Had I seen him before hearing his voice, I might have found him threatening. Instead I realized I faced a man dressed as a kind of mummer. A boy, really, with a man’s height.
“Y-you are Green?”
I didn’t think he meant that as a question. “Yes, I am Green.” Now he was making me nervous. “I do not know you.”
“Mother Iron called me to y-you.”
The tulpa had just left me moments ago, but that did not mean she had not spoken to this boy-man, perhaps hours ago. Or even years. I’d long since understood that her rules were not my own.
“Who are you?” I asked gently, hefting my short knife for emphasis.
“I am Archimandrix.”
Now there was pride in his voice. Pride of place, pride of purpose, pride of self. I could hear it. I knew that pride, from when I had been a Lily Blade. Only a Lily Blade, I corrected myself.
“And what does an Archimandrix do? Besides heed the call of Mother Iron?” I was not so sure I would, or could, ignore her call should Mother Iron choose to speak through me.
“I lead the oldest guild,” he squeaked. Archimandrix cleared his throat and tried again. “I am the master of the sorcerer-engineers.”
Frankly I would have doubted if he had mastery of a bathtub, but I’d long given up on judging people from their seemings. How many had failed and died owing to wrongly judging me on my seeming, after all? And how many more yet would?

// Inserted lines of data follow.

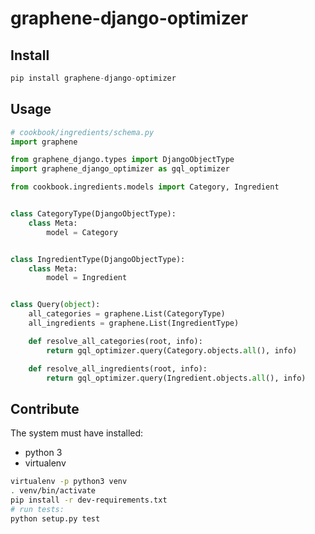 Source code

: # graphene-django-optimizer


## Install

```py
pip install graphene-django-optimizer
```


## Usage

```py
# cookbook/ingredients/schema.py
import graphene

from graphene_django.types import DjangoObjectType
import graphene_django_optimizer as gql_optimizer

from cookbook.ingredients.models import Category, Ingredient


class CategoryType(DjangoObjectType):
    class Meta:
        model = Category


class IngredientType(DjangoObjectType):
    class Meta:
        model = Ingredient


class Query(object):
    all_categories = graphene.List(CategoryType)
    all_ingredients = graphene.List(IngredientType)

    def resolve_all_categories(root, info):
        return gql_optimizer.query(Category.objects.all(), info)

    def resolve_all_ingredients(root, info):
        return gql_optimizer.query(Ingredient.objects.all(), info)
```


## Contribute

The system must have installed:

* python 3
* virtualenv

```sh
virtualenv -p python3 venv
. venv/bin/activate
pip install -r dev-requirements.txt
# run tests:
python setup.py test
```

But the sorcerer-engineers? I was to learn that they were in truth guardians of ancient wisdom, but at that moment I did not know them from dunny divers. “I do not recognize your guild. And I have studied the old Duke’s lists.” Thanks to Mistress Danae’s careful instruction and endless books during my days in the Factor’s house, I could name even of some of the most obscure guilds, such as the Brotherhood of Lens Grinders, and the Worshipful Order of Loom Mechanics.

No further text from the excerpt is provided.